A título anecdótico, también nosotros disponemos a nivel nacional de ejemplos de esta curiosa, injustificada y sorpresiva forma de popularidad. Basta con acceder a Google o, particularmente, a Youtube y realizar una búsqueda por las palabras «niñato», «metro», y «Valencia» para acceder a un ejemplo patrio que lleva semanas haciendo furor en la Red. La historia de un gilipollas integral que vacila a un anciano en el Metro de Valencia mientras un amigo lo filma con su móvil, en plan trofeo, y de cómo la tortilla se les vuelve del revés cuando al anciano se le inflan las pelotas y coge al susodicho niñato por el cuello. En algunos foros de la Red se están organizando batidas para dar una paliza al mangurrian en cuestión y en otros han puesto precio a la cabeza del imbécil: el vídeo que muestre cómo el susodicho recibe una paliza se cotiza a 200 €. O, por ejemplo, basta con teclear «Pagafantas» en el buscador para encontrar la impagable historia de dos amigos —un chico y una chica— que, borrachos perdidos, se filmaron una noche en vídeo en una actitud equívoca y provocadora, de cómo el vídeo llego a la Red y de cómo la loable y digna actitud del chaval, que rehusó aprovecharse de la circunstancia, hizo que en los foros de Internet, a raíz del efecto denominado «bola de nieve», se extendiese el entretenimiento de poner al chaval de vuelta y media y de maricón para arriba.

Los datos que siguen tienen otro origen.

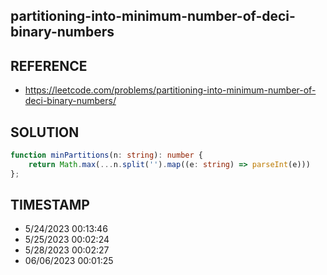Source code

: ## partitioning-into-minimum-number-of-deci-binary-numbers

## REFERENCE

- https://leetcode.com/problems/partitioning-into-minimum-number-of-deci-binary-numbers/

## SOLUTION

``` typescript
function minPartitions(n: string): number {
    return Math.max(...n.split('').map((e: string) => parseInt(e)))
};
```


## TIMESTAMP

- 5/24/2023 00:13:46
- 5/25/2023 00:02:24
- 5/28/2023 00:02:27
- 06/06/2023 00:01:25
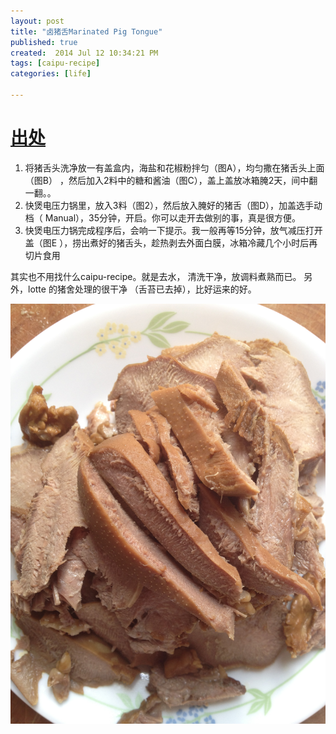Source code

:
 ```yaml
---
layout: post
title: "卤猪舌Marinated Pig Tongue"
published: true
created:  2014 Jul 12 10:34:21 PM
tags: [caipu-recipe]
categories: [life]

---
```


# [出处](http://maomaomom.com/zh/%E3%80%90%E7%A7%98%E5%88%B6%E5%8D%A4%E7%8C%AA%E8%88%8C%E3%80%91-2/)

1. 将猪舌头洗净放一有盖盒内，海盐和花椒粉拌匀（图A），均匀撒在猪舌头上面（图B）
   ，然后加入2料中的糖和酱油（图C），盖上盖放冰箱腌2天，间中翻一翻。。
2.  快煲电压力锅里，放入3料（图2），然后放入腌好的猪舌（图D），加盖选手动档（
    Manual），35分钟，开启。你可以走开去做别的事，真是很方便。
3. 快煲电压力锅完成程序后，会响一下提示。我一般再等15分钟，放气减压打开盖（图E
   ），捞出煮好的猪舌头，趁热剥去外面白膜，冰箱冷藏几个小时后再切片食用

其实也不用找什么caipu-recipe。就是去水， 清洗干净，放调料煮熟而已。
另外，lotte 的猪舍处理的很干净 （舌苔已去掉），比好运来的好。

![pig tongue](/images/caipu-recipe/luzhushe-pig-tongue.jpg "pig tongue")

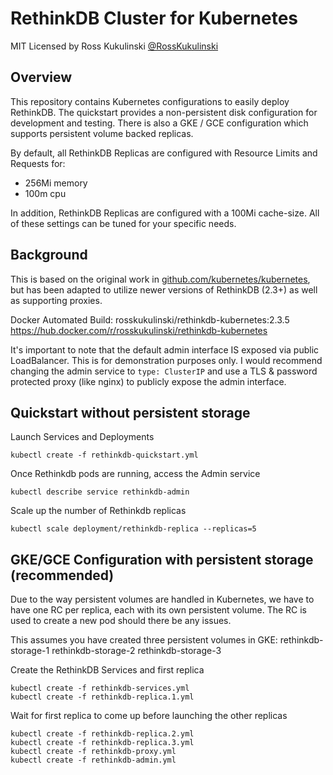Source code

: # RethinkDB Cluster for Kubernetes

MIT Licensed by Ross Kukulinski [@RossKukulinski](https://twitter.com/rosskukulinski)

## Overview

This repository contains Kubernetes configurations to easily deploy RethinkDB.
The quickstart provides a non-persistent disk configuration for development
and testing.  There is also a GKE / GCE configuration which supports
persistent volume backed replicas.

By default, all RethinkDB Replicas are configured with Resource Limits and Requests for:

* 256Mi memory
* 100m cpu

In addition, RethinkDB Replicas are configured with a 100Mi cache-size.  All
of these settings can be tuned for your specific needs.

## Background
This is based on the original work in [github.com/kubernetes/kubernetes](https://github.com/kubernetes/kubernetes/tree/master/examples/rethinkdb), but has been adapted to utilize newer versions of RethinkDB (2.3+) as well as supporting proxies.

Docker Automated Build: rosskukulinski/rethinkdb-kubernetes:2.3.5
https://hub.docker.com/r/rosskukulinski/rethinkdb-kubernetes

It's important to note that the default admin interface IS exposed via public LoadBalancer.  This is for demonstration purposes only.  I would recommend changing the admin service to ```type: ClusterIP``` and use a TLS & password protected proxy (like nginx) to publicly expose the admin interface.

## Quickstart without persistent storage

Launch Services and Deployments

```
kubectl create -f rethinkdb-quickstart.yml
```

Once Rethinkdb pods are running, access the Admin service

```
kubectl describe service rethinkdb-admin
```

Scale up the number of Rethinkdb replicas

```
kubectl scale deployment/rethinkdb-replica --replicas=5
```

## GKE/GCE Configuration with persistent storage (recommended)

Due to the way persistent volumes are handled in Kubernetes, we have to have one RC per replica, each with its own persistent volume.  The RC is used to create a new pod should there be any issues.

This assumes you have created three persistent volumes in GKE:
rethinkdb-storage-1
rethinkdb-storage-2
rethinkdb-storage-3


Create the RethinkDB Services and first replica

```
kubectl create -f rethinkdb-services.yml
kubectl create -f rethinkdb-replica.1.yml
```
Wait for first replica to come up before launching the other replicas

```
kubectl create -f rethinkdb-replica.2.yml
kubectl create -f rethinkdb-replica.3.yml
kubectl create -f rethinkdb-proxy.yml
kubectl create -f rethinkdb-admin.yml
```
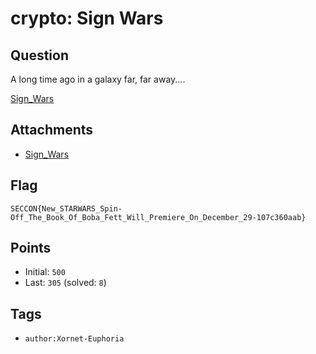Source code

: # crypto: Sign Wars
## Question
A long time ago in a galaxy far, far away....

[Sign_Wars](files/Sign_Wars)

## Attachments
- [Sign_Wars](files/Sign_Wars)

## Flag
```
SECCON{New_STARWARS_Spin-Off_The_Book_Of_Boba_Fett_Will_Premiere_On_December_29-107c360aab}
```

## Points
- Initial: `500`
- Last: `305` (solved: `8`)

## Tags
- `author:Xornet-Euphoria`
    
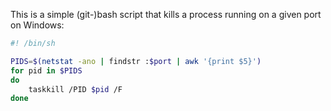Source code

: This is a simple (git-)bash script that kills a process running on a given port on Windows: 

```bash
#! /bin/sh

PIDS=$(netstat -ano | findstr :$port | awk '{print $5}')
for pid in $PIDS
do
    taskkill /PID $pid /F
done

```


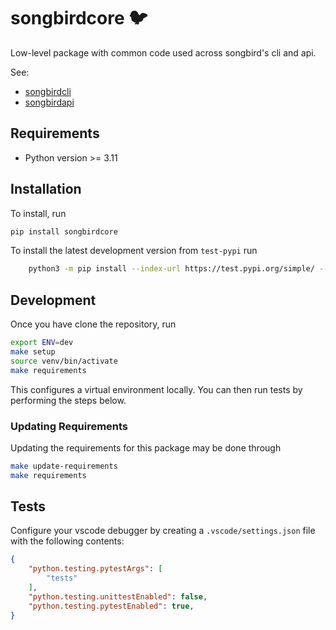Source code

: # songbirdcore 🐦

Low-level package with common code used across songbird's
cli and api.

See: 

- [songbirdcli](https://github.com/cboin1996/songbird.git)
- [songbirdapi](https://github.com/cboin1996/songbirdapi.git)

## Requirements

- Python version >= 3.11

## Installation

To install, run

```bash
pip install songbirdcore
```

To install the latest development version from `test-pypi`
run

```bash
    python3 -m pip install --index-url https://test.pypi.org/simple/ --extra-index-url https://pypi.org/simple/ songbirdcore
```

## Development

Once you have clone the repository, run

```bash
export ENV=dev
make setup
source venv/bin/activate
make requirements
```

This configures a virtual environment locally.
You can then run tests by performing the steps below.

### Updating Requirements

Updating the requirements for this package may be done
through

```bash
make update-requirements
make requirements
```

## Tests

Configure your vscode debugger by creating a `.vscode/settings.json`
file with the following contents:

```json
{
    "python.testing.pytestArgs": [
        "tests"
    ],
    "python.testing.unittestEnabled": false,
    "python.testing.pytestEnabled": true,
}
```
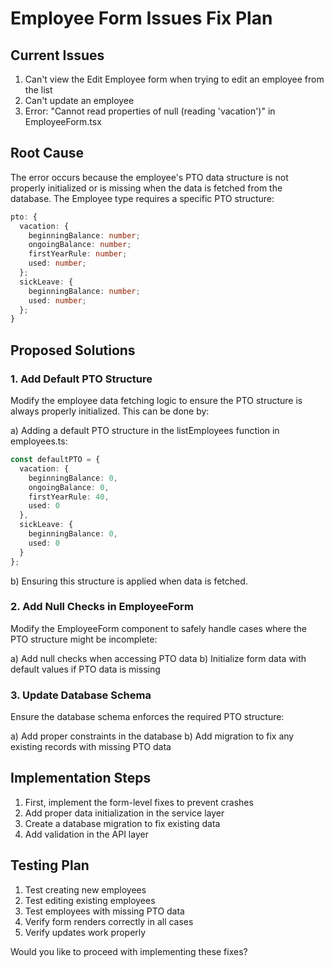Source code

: # Employee Form Issues Fix Plan

## Current Issues
1. Can't view the Edit Employee form when trying to edit an employee from the list
2. Can't update an employee
3. Error: "Cannot read properties of null (reading 'vacation')" in EmployeeForm.tsx

## Root Cause
The error occurs because the employee's PTO data structure is not properly initialized or is missing when the data is fetched from the database. The Employee type requires a specific PTO structure:

```typescript
pto: {
  vacation: {
    beginningBalance: number;
    ongoingBalance: number;
    firstYearRule: number;
    used: number;
  };
  sickLeave: {
    beginningBalance: number;
    used: number;
  };
}
```

## Proposed Solutions

### 1. Add Default PTO Structure
Modify the employee data fetching logic to ensure the PTO structure is always properly initialized. This can be done by:

a) Adding a default PTO structure in the listEmployees function in employees.ts:
```typescript
const defaultPTO = {
  vacation: {
    beginningBalance: 0,
    ongoingBalance: 0,
    firstYearRule: 40,
    used: 0
  },
  sickLeave: {
    beginningBalance: 0,
    used: 0
  }
};
```

b) Ensuring this structure is applied when data is fetched.

### 2. Add Null Checks in EmployeeForm
Modify the EmployeeForm component to safely handle cases where the PTO structure might be incomplete:

a) Add null checks when accessing PTO data
b) Initialize form data with default values if PTO data is missing

### 3. Update Database Schema
Ensure the database schema enforces the required PTO structure:

a) Add proper constraints in the database
b) Add migration to fix any existing records with missing PTO data

## Implementation Steps

1. First, implement the form-level fixes to prevent crashes
2. Add proper data initialization in the service layer
3. Create a database migration to fix existing data
4. Add validation in the API layer

## Testing Plan

1. Test creating new employees
2. Test editing existing employees
3. Test employees with missing PTO data
4. Verify form renders correctly in all cases
5. Verify updates work properly

Would you like to proceed with implementing these fixes?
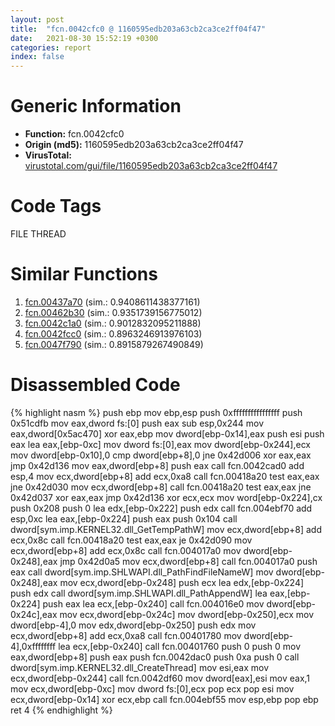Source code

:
```yaml
---
layout: post
title:  "fcn.0042cfc0 @ 1160595edb203a63cb2ca3ce2ff04f47"
date:   2021-08-30 15:52:19 +0300
categories: report
index: false
---
```


# Generic Information
- **Function:** fcn.0042cfc0
- **Origin (md5):** 1160595edb203a63cb2ca3ce2ff04f47
- **VirusTotal:** [virustotal.com/gui/file/1160595edb203a63cb2ca3ce2ff04f47][virustotal_ref]

# Code Tags
<span class="tag" id="FILE">FILE</span>
<span class="tag" id="THREAD">THREAD</span>


# Similar Functions

1. [fcn.00437a70][similar_1_ref] (sim.: 0.9408611438377161)
2. [fcn.00462b30][similar_2_ref] (sim.: 0.9351739156775012)
3. [fcn.0042c1a0][similar_3_ref] (sim.: 0.9012832095211888)
4. [fcn.0042fcc0][similar_4_ref] (sim.: 0.8963246913976103)
5. [fcn.0047f790][similar_5_ref] (sim.: 0.8915879267490849)


# Disassembled Code

{% highlight nasm %}
push ebp
mov ebp,esp
push 0xffffffffffffffff
push 0x51cdfb
mov eax,dword fs:[0]
push eax
sub esp,0x244
mov eax,dword[0x5ac470]
xor eax,ebp
mov dword[ebp-0x14],eax
push esi
push eax
lea eax,[ebp-0xc]
mov dword fs:[0],eax
mov dword[ebp-0x244],ecx
mov dword[ebp-0x10],0
cmp dword[ebp+8],0
jne 0x42d006
xor eax,eax
jmp 0x42d136
mov eax,dword[ebp+8]
push eax
call fcn.0042cad0
add esp,4
mov ecx,dword[ebp+8]
add ecx,0xa8
call fcn.00418a20
test eax,eax
jne 0x42d030
mov ecx,dword[ebp+8]
call fcn.00418a20
test eax,eax
jne 0x42d037
xor eax,eax
jmp 0x42d136
xor ecx,ecx
mov word[ebp-0x224],cx
push 0x208
push 0
lea edx,[ebp-0x222]
push edx
call fcn.004ebf70
add esp,0xc
lea eax,[ebp-0x224]
push eax
push 0x104
call dword[sym.imp.KERNEL32.dll_GetTempPathW]
mov ecx,dword[ebp+8]
add ecx,0x8c
call fcn.00418a20
test eax,eax
je 0x42d090
mov ecx,dword[ebp+8]
add ecx,0x8c
call fcn.004017a0
mov dword[ebp-0x248],eax
jmp 0x42d0a5
mov ecx,dword[ebp+8]
call fcn.004017a0
push eax
call dword[sym.imp.SHLWAPI.dll_PathFindFileNameW]
mov dword[ebp-0x248],eax
mov ecx,dword[ebp-0x248]
push ecx
lea edx,[ebp-0x224]
push edx
call dword[sym.imp.SHLWAPI.dll_PathAppendW]
lea eax,[ebp-0x224]
push eax
lea ecx,[ebp-0x240]
call fcn.004016e0
mov dword[ebp-0x24c],eax
mov ecx,dword[ebp-0x24c]
mov dword[ebp-0x250],ecx
mov dword[ebp-4],0
mov edx,dword[ebp-0x250]
push edx
mov ecx,dword[ebp+8]
add ecx,0xa8
call fcn.00401780
mov dword[ebp-4],0xffffffff
lea ecx,[ebp-0x240]
call fcn.00401760
push 0
push 0
mov eax,dword[ebp+8]
push eax
push fcn.0042dac0
push 0xa
push 0
call dword[sym.imp.KERNEL32.dll_CreateThread]
mov esi,eax
mov ecx,dword[ebp-0x244]
call fcn.0042df60
mov dword[eax],esi
mov eax,1
mov ecx,dword[ebp-0xc]
mov dword fs:[0],ecx
pop ecx
pop esi
mov ecx,dword[ebp-0x14]
xor ecx,ebp
call fcn.004ebf55
mov esp,ebp
pop ebp
ret 4
{% endhighlight %}


[similar_1_ref]: /report/fcn.00437a70@279a61b1e76da49531f1f16fd1102a2d
[similar_2_ref]: /report/fcn.00462b30@17d73cbafe6dd96dd6f2291fab06fbb5
[similar_3_ref]: /report/fcn.0042c1a0@279a61b1e76da49531f1f16fd1102a2d
[similar_4_ref]: /report/fcn.0042fcc0@4fe38de7c6c86a1bad209560fa052231
[similar_5_ref]: /report/fcn.0047f790@17d73cbafe6dd96dd6f2291fab06fbb5
[virustotal_ref]: https://www.virustotal.com/gui/file/1160595edb203a63cb2ca3ce2ff04f47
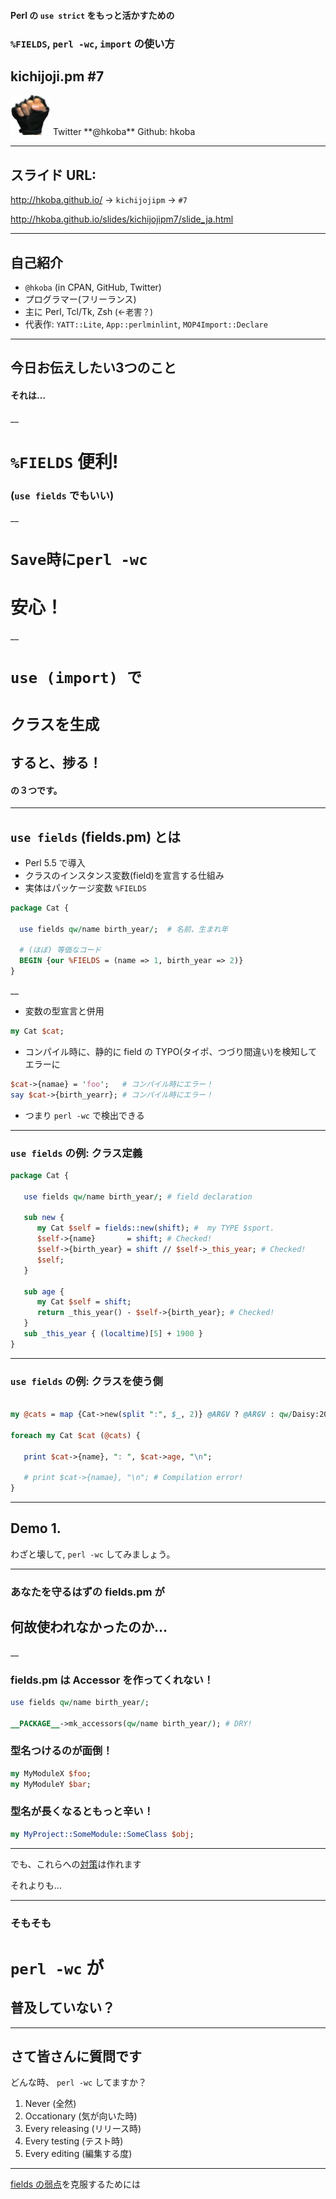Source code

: #### Perl の `use strict` をもっと活かすための
### `%FIELDS`, `perl -wc`, `import` の使い方

## kichijoji.pm #7

<img src="img/myfistrect.jpg" style="width: 64px; height: 64px">
Twitter **@hkoba**  
Github: hkoba

---

## スライド URL:

http://hkoba.github.io/ → `kichijojipm` → `#7`

http://hkoba.github.io/slides/kichijojipm7/slide_ja.html

---

## 自己紹介

* `@hkoba` (in CPAN, GitHub, Twitter)
* プログラマー(フリーランス)
* 主に Perl, Tcl/Tk, Zsh  <span style="font-size: small;">(←老害？)</span>
* 代表作: `YATT::Lite`, `App::perlminlint`, `MOP4Import::Declare`


---

## 今日お伝えしたい3つのこと

#### それは…

__

# `%FIELDS` 便利!
### (`use fields` でもいい)

__

# `Save時にperl -wc` <!-- .element: style="font-size: 80%;" -->
# 安心！

__

# `use (import) で`  <!-- .element: style="font-size: 60%;" -->
# `クラスを生成`  <!-- .element: style="font-size: 60%;" -->
## すると、捗る！


#### の３つです。

---

## `use fields` (fields.pm) とは <!-- .element: style="font-size: 80%" -->

* Perl 5.5 で導入
* クラスのインスタンス変数(field)を宣言する仕組み
* 実体はパッケージ変数 `%FIELDS`

```perl
package Cat {

  use fields qw/name birth_year/;  # 名前、生まれ年

  # (ほぼ) 等価なコード
  BEGIN {our %FIELDS = (name => 1, birth_year => 2)}
}
```

__

* 変数の型宣言と併用
```perl
my Cat $cat;
```
* コンパイル時に、静的に field の TYPO(タイポ、つづり間違い)を検知してエラーに
```perl
$cat->{namae} = 'foo';   # コンパイル時にエラー！
say $cat->{birth_yearr}; # コンパイル時にエラー！
```
* つまり `perl -wc` で検出できる

___

### `use fields` の例: クラス定義

```perl
package Cat {
 
   use fields qw/name birth_year/; # field declaration
 
   sub new {
      my Cat $self = fields::new(shift); #  my TYPE $sport.
      $self->{name}       = shift; # Checked!
      $self->{birth_year} = shift // $self->_this_year; # Checked!
      $self;
   }
 
   sub age {
      my Cat $self = shift;
      return _this_year() - $self->{birth_year}; # Checked!
   }
   sub _this_year { (localtime)[5] + 1900 }
}
```

___

### `use fields` の例: クラスを使う側

```perl

my @cats = map {Cat->new(split ":", $_, 2)} @ARGV ? @ARGV : qw/Daisy:2010/;
 
foreach my Cat $cat (@cats) {
 
   print $cat->{name}, ": ", $cat->age, "\n";
 
   # print $cat->{namae}, "\n"; # Compilation error!
}
```

___

## Demo 1.

わざと壊して, `perl -wc` してみましょう。

---

### あなたを守るはずの fields.pm が
## 何故使われなかったのか…

__

<!-- .slide: id="fields-weakpoints" -->

### fields.pm は Accessor を作ってくれない！

```perl
use fields qw/name birth_year/;

__PACKAGE__->mk_accessors(qw/name birth_year/); # DRY!
```

### 型名つけるのが面倒！

```perl
my MyModuleX $foo;
my MyModuleY $bar;
```

### 型名が長くなるともっと辛い！

```perl
my MyProject::SomeModule::SomeClass $obj;
```

___

でも、これらへの[対策](#/fields-workaround)は作れます

それよりも…

___

### そもそも
# `perl -wc` が
## 普及していない？

---

## さて皆さんに質問です

どんな時、 `perl -wc` してますか？

1. Never (全然)
2. Occationary (気が向いた時)
2. Every releasing (リリース時)
3. Every testing (テスト時)
4. <span class="fragment highlight-blue">Every editing (編集する度)</span>


---

<!-- .slide: id="fields-workaround" -->

[fields の弱点](#/fields-weakpoints)を克服するためには

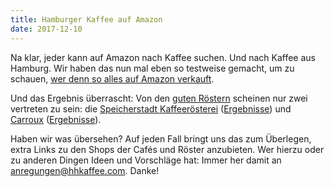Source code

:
 ```yaml
---
title: Hamburger Kaffee auf Amazon
date: 2017-12-10 
---
```


Na klar, jeder kann auf Amazon nach Kaffee suchen. Und nach Kaffee aus Hamburg. Wir haben das nun mal eben so testweise gemacht, um zu schauen, [wer denn so alles auf Amazon verkauft](https://www.amazon.de/gp/search?ie=UTF8&tag=hhk-21&linkCode=ur2&linkId=d4718e33e6e5e2185588202b1156487d&camp=1638&creative=6742&index=grocery&keywords=kaffee%20hamburg).

Und das Ergebnis überrascht: Von den [guten Röstern](/cafes/) scheinen nur zwei vertreten zu sein: die [Speicherstadt Kaffeerösterei](/cafes/speicherstadt-kaffeeroesterei/) ([Ergebnisse](https://www.amazon.de/s?k=Speicherstadt+Kaffee&i=grocery&tag=hhk-21)) und [Carroux](/cafes/carroux/) ([Ergebnisse](https://www.amazon.de/Carroux/b/ref=bl_dp_s_web_3615114031?ie=UTF8&node=3615114031&tag=hhk-21)).

Haben wir was übersehen? Auf jeden Fall bringt uns das zum Überlegen, extra Links zu den Shops der Cafés und Röster anzubieten. Wer hierzu oder zu anderen Dingen Ideen und Vorschläge hat: Immer her damit an [anregungen@hhkaffee.com](mailto:anregungen@hhkaffee.com). Danke!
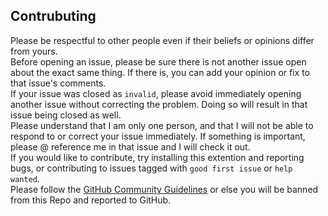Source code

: ## Contrubuting
Please be respectful to other people even if their beliefs or opinions differ from yours. <br/>
Before opening an issue, please be sure there is not another issue open about the exact same thing. If there is, you can add your opinion or fix to that issue's comments. <br/>
If your issue was closed as `invalid`, please avoid immediately opening another issue without correcting the problem. Doing so will result in that issue being closed as well. <br/>
Please understand that I am only one person, and that I will not be able to respond to or correct your issue immediately. If something is important, please @ reference me in that issue and I will check it out.<br/>
If you would like to contribute, try installing this extention and reporting bugs, or contributing to issues tagged with  ```good first issue``` or ```help wanted```.<br/>
Please follow the [GitHub Community Guidelines](https://docs.github.com/en/github/site-policy/github-community-guidelines#what-is-not-allowed) or else you will be banned from this Repo and reported to GitHub.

¿A dónde terminará conduciéndonos esta situación? No tengo ni la menor idea. Me gustaría creer que una autorregulación atajaría el problema pero, por desgracia, en la Red circula demasiada gente infame y, sobre todo, demasiada gente estúpida como para poner coto de forma fácil a estos desmanes. Al igual que ocurre en la vida real. Son los riesgos de la vida moderna. Supongo.